Assignment: Each of the lines from the one that contains "-- Page 336" to the end of the entries below should be output exactly.

[Dataset excerpts]
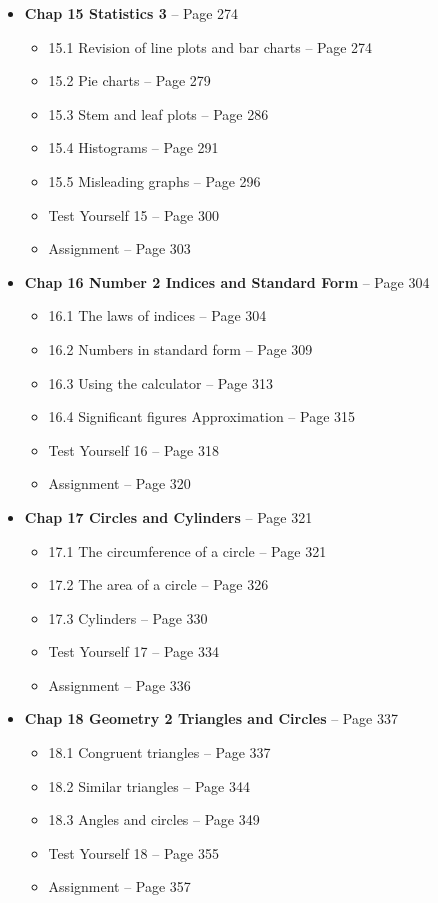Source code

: \documentclass{article}
\begin{document}
\begin{itemize}
    \item \textbf{Chap 15 Statistics 3} -- Page 274
    \begin{itemize}
        \item 15.1 Revision of line plots and bar charts -- Page 274
        \item 15.2 Pie charts -- Page 279
        \item 15.3 Stem and leaf plots -- Page 286
        \item 15.4 Histograms -- Page 291
        \item 15.5 Misleading graphs -- Page 296
        \item Test Yourself 15 -- Page 300
        \item Assignment -- Page 303
    \end{itemize}

    \item \textbf{Chap 16 Number 2 Indices and Standard Form} -- Page 304
    \begin{itemize}
        \item 16.1 The laws of indices -- Page 304
        \item 16.2 Numbers in standard form -- Page 309
        \item 16.3 Using the calculator -- Page 313
        \item 16.4 Significant figures Approximation -- Page 315
        \item Test Yourself 16 -- Page 318
        \item Assignment -- Page 320
    \end{itemize}

    \item \textbf{Chap 17 Circles and Cylinders} -- Page 321
    \begin{itemize}
        \item 17.1 The circumference of a circle -- Page 321
        \item 17.2 The area of a circle -- Page 326
        \item 17.3 Cylinders -- Page 330
        \item Test Yourself 17 -- Page 334
        \item Assignment -- Page 336
    \end{itemize}

    \item \textbf{Chap 18 Geometry 2 Triangles and Circles} -- Page 337
    \begin{itemize}
        \item 18.1 Congruent triangles -- Page 337
        \item 18.2 Similar triangles -- Page 344
        \item 18.3 Angles and circles -- Page 349
        \item Test Yourself 18 -- Page 355
        \item Assignment -- Page 357
    \end{itemize}


\end{itemize}
\end{document}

Output of the exercise:
        \item Assignment -- Page 336
    \end{itemize}

    \item \textbf{Chap 18 Geometry 2 Triangles and Circles} -- Page 337
    \begin{itemize}
        \item 18.1 Congruent triangles -- Page 337
        \item 18.2 Similar triangles -- Page 344
        \item 18.3 Angles and circles -- Page 349
        \item Test Yourself 18 -- Page 355
        \item Assignment -- Page 357
    \end{itemize}


\end{itemize}
\end{document}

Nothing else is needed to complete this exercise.